About this exercise> Below are the records; copy each line in them that holds the word "matrix".
── Provided entries ──
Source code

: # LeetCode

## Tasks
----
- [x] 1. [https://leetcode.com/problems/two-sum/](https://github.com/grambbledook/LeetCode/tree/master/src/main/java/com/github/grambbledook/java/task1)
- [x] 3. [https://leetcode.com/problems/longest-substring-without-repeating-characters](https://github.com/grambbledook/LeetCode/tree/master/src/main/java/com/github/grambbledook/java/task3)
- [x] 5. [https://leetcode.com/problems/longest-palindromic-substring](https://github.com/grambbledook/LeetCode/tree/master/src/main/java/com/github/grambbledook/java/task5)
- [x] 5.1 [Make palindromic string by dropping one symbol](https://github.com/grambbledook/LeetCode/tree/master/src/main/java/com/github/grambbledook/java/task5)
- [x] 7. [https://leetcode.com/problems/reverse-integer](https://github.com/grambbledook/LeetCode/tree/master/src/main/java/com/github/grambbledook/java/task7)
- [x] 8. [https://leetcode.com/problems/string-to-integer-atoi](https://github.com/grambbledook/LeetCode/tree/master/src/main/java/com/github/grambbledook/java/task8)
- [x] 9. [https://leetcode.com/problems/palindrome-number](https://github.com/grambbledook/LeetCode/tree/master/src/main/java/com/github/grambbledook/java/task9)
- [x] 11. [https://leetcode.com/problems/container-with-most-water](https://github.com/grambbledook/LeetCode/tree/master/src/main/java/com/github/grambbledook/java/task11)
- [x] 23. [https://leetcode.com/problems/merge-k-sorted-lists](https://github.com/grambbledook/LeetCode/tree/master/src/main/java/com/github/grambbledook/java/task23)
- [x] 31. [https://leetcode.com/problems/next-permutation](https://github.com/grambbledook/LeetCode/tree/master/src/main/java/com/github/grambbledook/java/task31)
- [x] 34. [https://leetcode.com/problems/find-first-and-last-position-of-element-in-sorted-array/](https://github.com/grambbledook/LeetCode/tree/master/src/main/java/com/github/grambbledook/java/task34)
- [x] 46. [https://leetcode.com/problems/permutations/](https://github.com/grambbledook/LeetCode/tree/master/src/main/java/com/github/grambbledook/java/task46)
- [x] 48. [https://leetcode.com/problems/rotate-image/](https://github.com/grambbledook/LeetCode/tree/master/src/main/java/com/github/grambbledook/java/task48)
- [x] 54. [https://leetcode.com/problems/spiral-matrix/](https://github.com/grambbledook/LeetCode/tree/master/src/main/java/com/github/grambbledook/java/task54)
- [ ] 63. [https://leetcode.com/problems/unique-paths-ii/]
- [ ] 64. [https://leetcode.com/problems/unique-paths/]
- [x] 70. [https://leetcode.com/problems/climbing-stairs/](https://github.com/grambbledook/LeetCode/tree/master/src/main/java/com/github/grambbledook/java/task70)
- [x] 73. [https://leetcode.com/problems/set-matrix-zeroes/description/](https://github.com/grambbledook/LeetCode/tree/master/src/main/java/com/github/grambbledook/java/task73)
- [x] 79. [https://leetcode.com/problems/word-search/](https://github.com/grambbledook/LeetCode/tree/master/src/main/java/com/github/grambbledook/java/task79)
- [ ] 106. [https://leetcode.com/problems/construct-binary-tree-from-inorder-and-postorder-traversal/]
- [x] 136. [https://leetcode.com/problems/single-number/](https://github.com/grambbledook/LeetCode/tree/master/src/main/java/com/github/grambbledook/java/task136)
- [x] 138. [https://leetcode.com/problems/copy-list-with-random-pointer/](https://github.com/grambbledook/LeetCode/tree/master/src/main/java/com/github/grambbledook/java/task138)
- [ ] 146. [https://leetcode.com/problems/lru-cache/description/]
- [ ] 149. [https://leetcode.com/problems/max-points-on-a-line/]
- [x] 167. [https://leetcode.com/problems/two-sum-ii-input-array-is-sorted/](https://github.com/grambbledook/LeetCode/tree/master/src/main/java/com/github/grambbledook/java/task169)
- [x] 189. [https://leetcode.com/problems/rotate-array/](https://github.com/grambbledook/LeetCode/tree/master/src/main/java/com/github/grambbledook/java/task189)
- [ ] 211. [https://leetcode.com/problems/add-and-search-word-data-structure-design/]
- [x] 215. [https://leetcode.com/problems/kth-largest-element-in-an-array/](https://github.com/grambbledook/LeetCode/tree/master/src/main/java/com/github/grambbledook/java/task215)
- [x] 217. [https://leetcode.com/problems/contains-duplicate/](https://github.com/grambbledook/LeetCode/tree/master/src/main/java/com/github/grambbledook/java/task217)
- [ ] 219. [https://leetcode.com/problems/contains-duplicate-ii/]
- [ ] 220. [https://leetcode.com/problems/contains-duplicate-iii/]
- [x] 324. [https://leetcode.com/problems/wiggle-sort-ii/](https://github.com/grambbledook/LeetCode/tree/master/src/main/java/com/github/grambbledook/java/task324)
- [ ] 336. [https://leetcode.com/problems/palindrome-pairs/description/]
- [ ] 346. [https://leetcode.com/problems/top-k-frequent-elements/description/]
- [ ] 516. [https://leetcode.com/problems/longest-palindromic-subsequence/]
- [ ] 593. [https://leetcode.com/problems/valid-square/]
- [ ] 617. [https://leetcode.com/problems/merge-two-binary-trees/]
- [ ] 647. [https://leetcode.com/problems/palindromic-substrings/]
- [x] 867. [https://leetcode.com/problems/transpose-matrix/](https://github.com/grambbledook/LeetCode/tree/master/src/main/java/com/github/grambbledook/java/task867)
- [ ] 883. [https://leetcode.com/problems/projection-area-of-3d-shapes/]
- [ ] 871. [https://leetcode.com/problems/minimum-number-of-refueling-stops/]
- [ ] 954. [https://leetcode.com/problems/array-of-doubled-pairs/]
───
Response>
- [x] 54. [https://leetcode.com/problems/spiral-matrix/](https://github.com/grambbledook/LeetCode/tree/master/src/main/java/com/github/grambbledook/java/task54)
- [x] 73. [https://leetcode.com/problems/set-matrix-zeroes/description/](https://github.com/grambbledook/LeetCode/tree/master/src/main/java/com/github/grambbledook/java/task73)
- [x] 867. [https://leetcode.com/problems/transpose-matrix/](https://github.com/grambbledook/LeetCode/tree/master/src/main/java/com/github/grambbledook/java/task867)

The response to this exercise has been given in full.